Nach der Chorstunde war ich wie gesagt noch kurz im Internet und wollte dann um viertel nach sechs mit der Metro zum Kursker Bahnhof fahren. Vor der Metro-Station "Novokusnjetzkaja" stand eine lange Schlange und vor der nahegelegenen Station "Tretjakovskaja" ebenfalls. Ich habe mit ungefähr 15-20 Minuten Wartezeit gerechnet, bis ich erst einmal durch die Fahrkartenkontrolle durch bin und dann noch einmal ungefähr dieselbe Zeit, um bis zum Kursker Bahnhof zu kommen. Daher habe ich mich nach einem Blick auf die Karte dafür entschieden, zum Bahnhof zu laufen - auch mit dem Gedanken, dass sich in dem Gedränge in der U-Bahn der Joghurt über meine Unterlagen im Rucksack ergießen könnte. Und dann habe ich zum ersten Mal richtiges Verkehrschaos in Moskau erlebt: Es war gerade Feierabendverkehr und die Autos fanden auf der Straße kaum noch Platz füreinander. Sprang die Ampel an einer Kreuzung auf Rot um, hat das denjenigen, die Grün hatten überhaupt nichts gebracht, weil die ganze Kreuzung noch völlig mit anderen Autos zugestopft war. An einer Kreuzung kamen dann zwei Limousinen mit Blaulicht angefahren, die dann aber auch recht schnell in dem Chaos stecken blieben. Interessant war dann die Miliz (Polizei): Sie schaltete Blaulicht ein und zwei Wagen versuchten mitten auf der Kreuzung zu drehen, um die beiden wichtigen Autos zu eskortieren. Das nun das Chaos perfekt war, kann sich jeder selbst denken. Interessanterweise hupen dann sogar noch einige Autofahrer, obwohl sie sehen, dass alles zugestopft ist und dass dies überhaupt nichts bringen kann. An anderer Stelle reparierte dann ein Mann seelenruhig sein Auto, das mitten auf der Straße liegengeblieben war. Ich weiß nicht, wie viele Autos, Straßenbahnen, Busse, Krankenwagen, Polizeiwagen usw. ich überholt habe, jedenfalls habe ich etwas mehr als eine halbe Stunde zum Kursker Bahnhof gebraucht. So war ich auf zwei Beinen wesentlich schneller, als mancher Autofahrer mit mehr als 200 PS unter der Motorhaube. Für den langen Spaziergang habe ich mir dann noch ein kleines 7-Rubel-Eis an der Station Pererwa gegönnt.

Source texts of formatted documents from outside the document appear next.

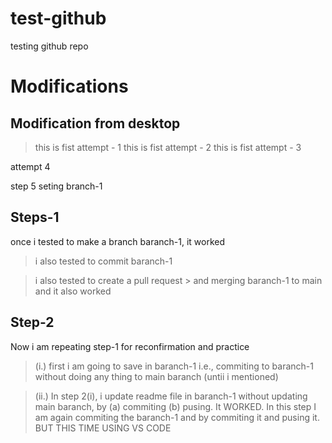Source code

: # test-github
testing github repo

# Modifications
## Modification from desktop
> this is fist attempt - 1
> this is fist attempt - 2
> this is fist attempt - 3

attempt 4

step 5 seting branch-1


## Steps-1
once i tested to make a branch baranch-1, it worked 

> i also tested to commit baranch-1

> i also tested to create a pull request
    > and merging baranch-1 to main and it also worked

## Step-2 
Now i am repeating step-1 for reconfirmation and practice

>(i.) first i am going to save in baranch-1 i.e., commiting to baranch-1 without doing any thing to main baranch (untii i mentioned)


>(ii.) In step 2(i), i update readme file in baranch-1 without updating main baranch, by (a) commiting  (b) pusing. It WORKED. In this step I am again commiting the baranch-1 and by commiting it and pusing it. BUT THIS TIME USING VS CODE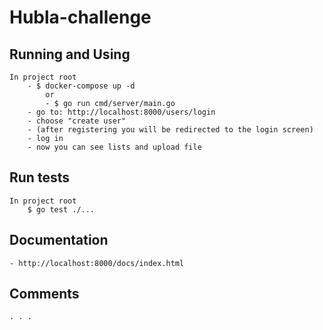 # Hubla-challenge

## Running and Using
    In project root
        - $ docker-compose up -d 
            or 
            - $ go run cmd/server/main.go
        - go to: http://localhost:8000/users/login
        - choose "create user"
        - (after registering you will be redirected to the login screen)
        - log in
        - now you can see lists and upload file

## Run tests
    In project root
        $ go test ./...

## Documentation
    - http://localhost:8000/docs/index.html

## Comments
    . . .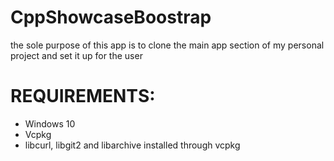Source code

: # CppShowcaseBoostrap
the sole purpose of this app is to clone the main app section of my personal project and set it up for the user

# REQUIREMENTS:

- Windows 10
- Vcpkg
- libcurl, libgit2 and libarchive installed through vcpkg
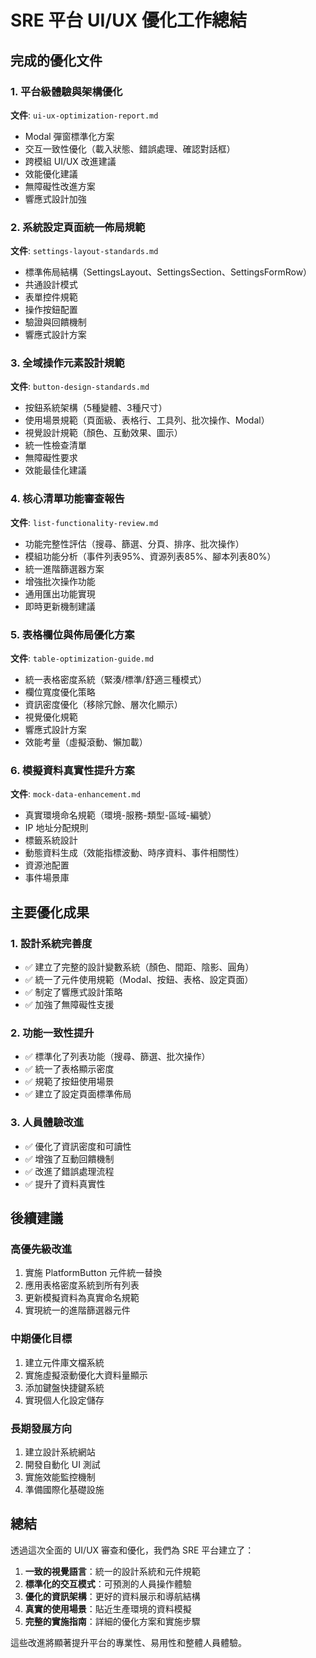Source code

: # SRE 平台 UI/UX 優化工作總結

## 完成的優化文件

### 1. 平台級體驗與架構優化
**文件**: `ui-ux-optimization-report.md`
- Modal 彈窗標準化方案
- 交互一致性優化（載入狀態、錯誤處理、確認對話框）
- 跨模組 UI/UX 改進建議
- 效能優化建議
- 無障礙性改進方案
- 響應式設計加強

### 2. 系統設定頁面統一佈局規範
**文件**: `settings-layout-standards.md`
- 標準佈局結構（SettingsLayout、SettingsSection、SettingsFormRow）
- 共通設計模式
- 表單控件規範
- 操作按鈕配置
- 驗證與回饋機制
- 響應式設計方案

### 3. 全域操作元素設計規範
**文件**: `button-design-standards.md`
- 按鈕系統架構（5種變體、3種尺寸）
- 使用場景規範（頁面級、表格行、工具列、批次操作、Modal）
- 視覺設計規範（顏色、互動效果、圖示）
- 統一性檢查清單
- 無障礙性要求
- 效能最佳化建議

### 4. 核心清單功能審查報告
**文件**: `list-functionality-review.md`
- 功能完整性評估（搜尋、篩選、分頁、排序、批次操作）
- 模組功能分析（事件列表95%、資源列表85%、腳本列表80%）
- 統一進階篩選器方案
- 增強批次操作功能
- 通用匯出功能實現
- 即時更新機制建議

### 5. 表格欄位與佈局優化方案
**文件**: `table-optimization-guide.md`
- 統一表格密度系統（緊湊/標準/舒適三種模式）
- 欄位寬度優化策略
- 資訊密度優化（移除冗餘、層次化顯示）
- 視覺優化規範
- 響應式設計方案
- 效能考量（虛擬滾動、懶加載）

### 6. 模擬資料真實性提升方案
**文件**: `mock-data-enhancement.md`
- 真實環境命名規範（環境-服務-類型-區域-編號）
- IP 地址分配規則
- 標籤系統設計
- 動態資料生成（效能指標波動、時序資料、事件相關性）
- 資源池配置
- 事件場景庫

## 主要優化成果

### 1. 設計系統完善度
- ✅ 建立了完整的設計變數系統（顏色、間距、陰影、圓角）
- ✅ 統一了元件使用規範（Modal、按鈕、表格、設定頁面）
- ✅ 制定了響應式設計策略
- ✅ 加強了無障礙性支援

### 2. 功能一致性提升
- ✅ 標準化了列表功能（搜尋、篩選、批次操作）
- ✅ 統一了表格顯示密度
- ✅ 規範了按鈕使用場景
- ✅ 建立了設定頁面標準佈局

### 3. 人員體驗改進
- ✅ 優化了資訊密度和可讀性
- ✅ 增強了互動回饋機制
- ✅ 改進了錯誤處理流程
- ✅ 提升了資料真實性

## 後續建議

### 高優先級改進
1. 實施 PlatformButton 元件統一替換
2. 應用表格密度系統到所有列表
3. 更新模擬資料為真實命名規範
4. 實現統一的進階篩選器元件

### 中期優化目標
1. 建立元件庫文檔系統
2. 實施虛擬滾動優化大資料量顯示
3. 添加鍵盤快捷鍵系統
4. 實現個人化設定儲存

### 長期發展方向
1. 建立設計系統網站
2. 開發自動化 UI 測試
3. 實施效能監控機制
4. 準備國際化基礎設施

## 總結

透過這次全面的 UI/UX 審查和優化，我們為 SRE 平台建立了：

1. **一致的視覺語言**：統一的設計系統和元件規範
2. **標準化的交互模式**：可預測的人員操作體驗
3. **優化的資訊架構**：更好的資料展示和導航結構
4. **真實的使用場景**：貼近生產環境的資料模擬
5. **完整的實施指南**：詳細的優化方案和實施步驟

這些改進將顯著提升平台的專業性、易用性和整體人員體驗。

Den Abend konnte ich dann noch mit Vokabeln lernen verbringen.

 

 

Donnerstag, 16. Oktober 2008

Da mein Visum für Russland bald abläuft, sollte ich in dieser Woche in das Auslandsamt der Universität kommen. Dort bin ich heute also hingefahren, weil ich heute morgen noch etwas Zeit hatte. Ich hatte mich dort nicht angemeldet, weil es sowieso zu zwei Möglichkeiten gibt: Entweder es ist jemand da oder es ist keiner da. Dort angekommen musste ich erkennen, dass es noch eine weitere Möglichkeit gibt: Das ganze Büro ist in den tiefsten Süden der Stadt umgezogen. Ich habe dann Alexandra - Juri Valerjewitschs Mitarbeiterin, angerufen, mit der ich mich dann zu Montag verabredet habe. Irgendwie war ich da aber wieder etwas missgestimmt, weil ich mir das anders vorgestellt habe - ich habe doch kaum Zeit, auch noch in den Süden der Stadt zu juckeln und dann, weil die Metro nicht wo weit fährt, auch noch mit dem Bus weiter zum Büro zu fahren. Das konnte ja eine Ewigkeit dauern und einen ganzen Vormittag in Anspruch nehmen. Außerdem habe ich wieder den Eindruck, dass die Zeit für die Visaerstellung nicht ausreichen könnte. Ich möchte ja auch nicht zwischendurch mal nach Hause fliegen, um dann nach ein paar Tagen oder Wochen wieder hierherzukommen. Das kann ich doch gar nicht bezahlen.

Nachdem ich im Internet und Brot einkaufen war, habe ich dann noch schnell in der Uni gegessen und bin dann in die Vorlesung gegangen. Auf dem Tisch lag noch ein Buch eines Studenten mit einem interessanten Titel, das ich mir dann im "Orthodoxen Wort", einer theologischen Buchhandlung in der Nähe der Fakultät, kaufen wollte. Dort habe ich dann zufällig Alexandra getroffen. Wir wollten dann noch die Ausweispapiere kopieren, das hat aber auch nicht mehr geklappt. Also treffen wir uns jetzt doch wieder um 12 Uhr in der Fakultät und zum Glück nicht im Süden der Stadt. Dann blieb nur noch eine halbe Tandemstunde mit Olga, da auch sie nur wenig Zeit hatte.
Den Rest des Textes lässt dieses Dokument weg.